6. La prima legislazione del Regno d'Italia, anche nella materia che qui interessa, è dominata dalla dottrina liberale. È propria di essa una netta separazione fra attività pubblica e privata: a quest'ultima appartiene, in via di principio, l'attività economica.
Il concetto di bonifica, nel periodo di formazione del regno, non era lontano - pure ponendosi l'accento sull'aspetto idraulico - da quello comprensivo e sintetico di cui abbiamo parlato; tale cioè da caratterizzare opere delle quali si considerava essenzialmente il fine di redimere alla coltura terre improduttive o scarsamente produttive, e insieme il fine di risanare l'ambiente rendendo possibili popolamento e colonizzazione. Nel decennio 1860-70 le bonifiche rimasero infatti affidate alle cure del Ministero di agricoltura. Ma appunto per ciò - appunto perché prevaleva il concetto di bonifica come impresa a scopi economici, e propriamente agricoli, localizzati in determinato territorio - i primi governi liberali italiani confidarono prevalentemente nell'attività bonificatrice privata.

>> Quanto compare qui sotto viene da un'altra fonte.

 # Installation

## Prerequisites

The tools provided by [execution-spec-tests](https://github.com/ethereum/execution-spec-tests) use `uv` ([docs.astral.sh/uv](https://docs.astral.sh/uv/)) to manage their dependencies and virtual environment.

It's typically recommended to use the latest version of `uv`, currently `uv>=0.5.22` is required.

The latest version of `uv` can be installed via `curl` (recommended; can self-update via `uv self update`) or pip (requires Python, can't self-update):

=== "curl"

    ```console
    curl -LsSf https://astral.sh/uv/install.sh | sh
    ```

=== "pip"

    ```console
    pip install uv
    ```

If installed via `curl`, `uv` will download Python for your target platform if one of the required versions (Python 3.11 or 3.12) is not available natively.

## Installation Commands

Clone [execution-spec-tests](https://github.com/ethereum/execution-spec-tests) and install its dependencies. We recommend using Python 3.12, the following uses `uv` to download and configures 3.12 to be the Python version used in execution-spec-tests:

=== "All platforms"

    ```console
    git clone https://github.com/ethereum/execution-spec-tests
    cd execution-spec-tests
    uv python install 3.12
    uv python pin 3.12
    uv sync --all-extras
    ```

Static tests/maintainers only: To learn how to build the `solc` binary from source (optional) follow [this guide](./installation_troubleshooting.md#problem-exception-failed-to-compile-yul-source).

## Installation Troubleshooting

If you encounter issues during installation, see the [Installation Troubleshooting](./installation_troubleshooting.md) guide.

La legge del 1865 sulle opere pubbliche non considera fra esse le bonifiche. Lo stato cercava al più di agevolare l'attività privata con mezzi giuridici, se necessarî alle costituzione di imprese che - per le loro grandi dimensioni e gl'ingenti mezzi finanziarî richiesti - trascendessero le possibilità di singoli proprietarî. Del resto, si confidava nei consorzî di interessati, di carattere prevalentemente privato; né mancavano gli appelli al formarsi di grandi società capitalistiche bonificatrici. Ma poco cammino fu percorso per queste vie.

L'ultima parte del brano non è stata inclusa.